The lyrics to "Dance Little Sister" have lead singer Jagger asking women in high heels and tight skirts to dance for him all night. Some of the lyrics refer to Mick and Bianca Jagger spending days in Trinidad watching cricket and spending the nights partying. These include:
On Saturday night we don't go home
We bacchanal, ain't no dawn
"Dance Little Sister" is driven by the guitars, and according to author Steve Appleford, Richards' "savage" rhythm guitar in particular. Appleford also credits some "excitable" lead guitar passages from Mick Taylor, "fierce" drumming from Charlie Watts and a "rolling bar room piano" part by Ian Stewart. Music critic Bill Janovitz describes it as "a nihilistic dance number," comparing its "world-negating ass-shaking, insistent rock 'n' roll beat" to the disco music which would emerge shortly after its release. According to music journalist James Hector, "Dance Little Sister" is a return to the type of "bar-room crowd pleasers" that the group used to record in the mid-1960s.

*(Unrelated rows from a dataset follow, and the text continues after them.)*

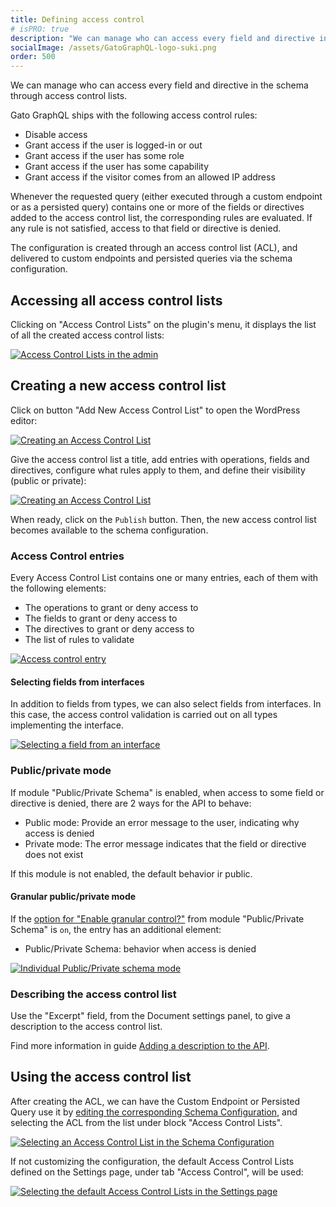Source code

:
 ```yaml
---
title: Defining access control
# isPRO: true
description: "We can manage who can access every field and directive in the schema through access control lists."
socialImage: /assets/GatoGraphQL-logo-suki.png
order: 500
---
```


We can manage who can access every field and directive in the schema through access control lists.

Gato GraphQL ships with the following access control rules:

- Disable access
- Grant access if the user is logged-in or out
- Grant access if the user has some role
- Grant access if the user has some capability
- Grant access if the visitor comes from an allowed IP address

Whenever the requested query (either executed through a custom endpoint or as a persisted query) contains one or more of the fields or directives added to the access control list, the corresponding rules are evaluated. If any rule is not satisfied, access to that field or directive is denied.

The configuration is created through an access control list (ACL), and delivered to custom endpoints and persisted queries via the schema configuration.

## Accessing all access control lists

Clicking on "Access Control Lists" on the plugin's menu, it displays the list of all the created access control lists:

<div class="img-width-1024" markdown=1>

<a href="/assets/guides/upstream-pro/access-control-lists.png" target="_blank">![Access Control Lists in the admin](/assets/guides/upstream-pro/access-control-lists.png "Access Control Lists in the admin")</a>

</div>

## Creating a new access control list

Click on button "Add New Access Control List" to open the WordPress editor:

<a href="/assets/guides/upstream-pro/access-control-list.png" target="_blank">![Creating an Access Control List](/assets/guides/upstream-pro/access-control-list.png "Creating an Access Control List")</a>

Give the access control list a title, add entries with operations, fields and directives, configure what rules apply to them, and define their visibility (public or private):

<a href="/assets/guides/upstream-pro/access-control.gif" target="_blank">![Creating an Access Control List](/assets/guides/upstream-pro/access-control.gif "Creating an Access Control List")</a>

When ready, click on the `Publish` button. Then, the new access control list becomes available to the schema configuration.

### Access Control entries

Every Access Control List contains one or many entries, each of them with the following elements:

- The operations to grant or deny access to
- The fields to grant or deny access to
- The directives to grant or deny access to
- The list of rules to validate

<a href="/assets/guides/upstream-pro/access-control-entry.png" target="_blank">![Access control entry](/assets/guides/upstream-pro/access-control-entry.png "Access control entry")</a>

#### Selecting fields from interfaces

In addition to fields from types, we can also select fields from interfaces. In this case, the access control validation is carried out on all types implementing the interface.

<div class="img-width-430" markdown=1>

<a href="/assets/guides/upstream/selecting-field-from-interface.png" target="_blank">![Selecting a field from an interface](/assets/guides/upstream/selecting-field-from-interface.png "Selecting a field from an interface")</a>

</div>

### Public/private mode

If module "Public/Private Schema" is enabled, when access to some field or directive is denied, there are 2 ways for the API to behave:

- Public mode: Provide an error message to the user, indicating why access is denied
- Private mode: The error message indicates that the field or directive does not exist

If this module is not enabled, the default behavior ir public.

#### Granular public/private mode

If the [option for "Enable granular control?"](../../config/enabling-granular-public-or-private-mode/) from module "Public/Private Schema" is `on`, the entry has an additional element:

- Public/Private Schema: behavior when access is denied

<div class="img-width-400" markdown=1>

<a href="/assets/guides/upstream-pro/public-private-individual-control.png" target="_blank">![Individual Public/Private schema mode](/assets/guides/upstream-pro/public-private-individual-control.png "Individual Public/Private schema mode")</a>

</div>

### Describing the access control list

Use the "Excerpt" field, from the Document settings panel, to give a description to the access control list.

Find more information in guide [Adding a description to the API](../../config/adding-a-description-to-the-api/).

## Using the access control list

After creating the ACL, we can have the Custom Endpoint or Persisted Query use it by [editing the corresponding Schema Configuration](../creating-a-schema-configuration/), and selecting the ACL from the list under block "Access Control Lists".

<div class="img-width-610" markdown=1>

<a href="/assets/guides/upstream-pro/schema-config-access-control-lists.png" target="_blank">![Selecting an Access Control List in the Schema Configuration](/assets/guides/upstream-pro/schema-config-access-control-lists.png "Selecting an Access Control List in the Schema Configuration")</a>

</div>

If not customizing the configuration, the default Access Control Lists defined on the Settings page, under tab "Access Control", will be used:

<a href="/assets/guides/upstream-pro/settings-access-control-lists.png" target="_blank">![Selecting the default Access Control Lists in the Settings page](/assets/guides/upstream-pro/settings-access-control-lists.png "Selecting the default Access Control Lists in the Settings page")</a>
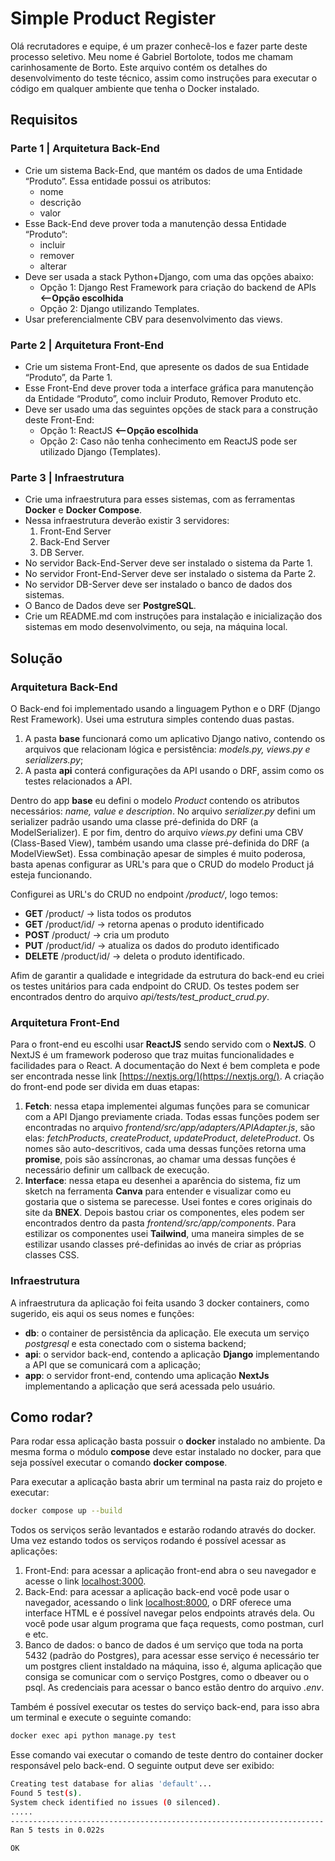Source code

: # Simple Product Register

Olá recrutadores e equipe, é um prazer conhecê-los e fazer parte deste processo seletivo. Meu nome é Gabriel Bortolote, todos me chamam carinhosamente de Borto. Este arquivo contém os detalhes do desenvolvimento do teste técnico, assim como instruções para executar o código em qualquer ambiente que tenha o Docker instalado.

## Requisitos

### Parte 1 | Arquitetura Back-End

- Crie um sistema Back-End, que mantém os dados de uma Entidade “Produto”. Essa entidade possui os atributos:
  - nome
  - descrição
  - valor
- Esse Back-End deve prover toda a manutenção dessa Entidade “Produto“:
  - incluir
  - remover
  - alterar
- Deve ser usada a stack Python+Django, com uma das opções abaixo:
  - Opção 1: Django Rest Framework para criação do backend de APIs **<--Opção escolhida**
  - Opção 2: Django utilizando Templates.
- Usar preferencialmente CBV para desenvolvimento das views.

### Parte 2 | Arquitetura Front-End

- Crie um sistema Front-End, que apresente os dados de sua Entidade “Produto”, da Parte 1.
- Esse Front-End deve prover toda a interface gráfica para manutenção da Entidade “Produto”, como  incluir Produto, Remover Produto etc.
- Deve ser usado uma das seguintes opções de stack para a construção deste Front-End:
  - Opção 1: ReactJS **<--Opção escolhida**
  - Opção 2: Caso não tenha conhecimento em ReactJS pode ser utilizado Django (Templates).

### Parte 3 | Infraestrutura

- Crie uma infraestrutura para esses sistemas, com as ferramentas **Docker** e **Docker Compose**.
- Nessa infraestrutura deverão existir 3 servidores:
  1. Front-End Server
  2. Back-End Server
  3. DB Server.
- No servidor Back-End-Server deve ser instalado o sistema da Parte 1.
- No servidor Front-End-Server deve ser instalado o sistema da Parte 2.
- No servidor DB-Server deve ser instalado o banco de dados dos sistemas.
- O Banco de Dados deve ser **PostgreSQL**.
- Crie um README.md com instruções para instalação e inicialização dos sistemas em modo  desenvolvimento, ou seja, na máquina local.

## Solução

### Arquitetura Back-End

O Back-end foi implementado usando a linguagem Python e o DRF (Django Rest Framework). Usei uma estrutura simples contendo duas pastas.

1. A pasta **base** funcionará como um aplicativo Django nativo, contendo os arquivos que relacionam lógica e persistência: *models.py, views.py e serializers.py*;
2. A pasta **api** conterá configurações da API usando o DRF, assim como os testes relacionados a API.

Dentro do app **base** eu defini o modelo *Product* contendo os atributos necessários: *name, value e description*. No arquivo *serializer.py* defini um serializer padrão usando uma classe pré-definida do DRF (a ModelSerializer). E por fim, dentro do arquivo *views.py* defini uma CBV (Class-Based View), também usando uma classe pré-definida do DRF (a ModelViewSet). Essa combinação apesar de simples é muito poderosa, basta apenas configurar as URL's para que o CRUD do modelo Product já esteja funcionando.

Configurei as URL's do CRUD no endpoint */product/*, logo temos:

- **GET** /product/ -> lista todos os produtos
- **GET** /product/id/ -> retorna apenas o produto identificado
- **POST** /product/ -> cria um produto
- **PUT** /product/id/ -> atualiza os dados do produto identificado
- **DELETE** /product/id/ -> deleta o produto identificado.

Afim de garantir a qualidade e integridade da estrutura do back-end eu criei os testes unitários para cada endpoint do CRUD. Os testes podem ser encontrados dentro do arquivo *api/tests/test_product_crud.py*.

### Arquitetura Front-End

Para o front-end eu escolhi usar **ReactJS** sendo servido com o **NextJS**. O NextJS é um framework poderoso que traz muitas funcionalidades e facilidades para o React. A documentação do Next é bem completa e pode ser encontrada nesse link [https://nextjs.org/](https://nextjs.org/). A criação do front-end pode ser divida em duas etapas:

1. **Fetch**: nessa etapa implementei algumas funções para se comunicar com a API Django previamente criada. Todas essas funções podem ser encontradas no arquivo *frontend/src/app/adapters/APIAdapter.js*, são elas: *fetchProducts*, *createProduct*, *updateProduct*, *deleteProduct*. Os nomes são auto-descritivos, cada uma dessas funções retorna uma **promise**, pois são assíncronas, ao chamar uma dessas funções é necessário definir um callback de execução.
2. **Interface**: nessa etapa eu desenhei a aparência do sistema, fiz um sketch na ferramenta **Canva** para entender e visualizar como eu gostaria que o sistema se parecesse. Usei fontes e cores originais do site da **BNEX**. Depois bastou criar os componentes, eles podem ser encontrados dentro da pasta *frontend/src/app/components*. Para estilizar os componentes usei **Tailwind**, uma maneira simples de se estilizar usando classes pré-definidas ao invés de criar as próprias classes CSS.

### Infraestrutura

A infraestrutura da aplicação foi feita usando 3 docker containers, como sugerido, eis aqui os seus nomes e funções:

- **db**: o container de persistência da aplicação. Ele executa um serviço *postgresql* e esta conectado com o sistema backend;
- **api**: o servidor back-end, contendo a aplicação **Django** implementando a API que se comunicará com a aplicação;
- **app**: o servidor front-end, contendo uma aplicação **NextJs** implementando a aplicação que será acessada pelo usuário.

## Como rodar?

Para rodar essa aplicação basta possuir o **docker** instalado no ambiente. Da mesma forma o módulo **compose** deve estar instalado no docker, para que seja possível executar o comando **docker compose**.

Para executar a aplicação basta abrir um terminal na pasta raiz do projeto e executar:

```bash
docker compose up --build
```

Todos os serviços serão levantados e estarão rodando através do docker. Uma vez estando todos os serviços rodando é possível acessar as aplicações:

1. Front-End: para acessar a aplicação front-end abra o seu navegador e acesse o link [localhost:3000](localhost:3000).
2. Back-End: para acessar a aplicação back-end você pode usar o navegador, acessando o link [localhost:8000](localhost:8000), o DRF oferece uma interface HTML e é possível navegar pelos endpoints através dela. Ou você pode usar algum programa que faça requests, como postman, curl e etc.
3. Banco de dados: o banco de dados é um serviço que toda na porta 5432 (padrão do Postgres), para acessar esse serviço é necessário ter um postgres client instaldado na máquina, isso é, alguma aplicação que consiga se comunicar com o serviço Postgres, como o dbeaver ou o psql. As credenciais para acessar o banco estão dentro do arquivo *.env*.

Também é possível executar os testes do serviço back-end, para isso abra um terminal e execute o seguinte comando:

```bash
docker exec api python manage.py test
```

Esse comando vai executar o comando de teste dentro do container docker responsável pelo back-end. O seguinte output deve ser exibido:

```bash
Creating test database for alias 'default'...
Found 5 test(s).
System check identified no issues (0 silenced).
.....
----------------------------------------------------------------------
Ran 5 tests in 0.022s

OK
```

Allmusic critic Stephen Thomas Erlewine called it a "sharp, hard-driving album track" and "agreeable filler." But Appleford notes that while the song has "all the elements needed for the best kind of devil's music," the song "never fully erupts" or "clicks into a perfect groove." Hector describes the song's beginning, where "the guitar and drums struggle to find the exact groove" as precious, but feels the song goes "downhill" afterwards. Sean Egan finds the "industrial strength riff" to be "unattractive" and the rhythm to be "leaden."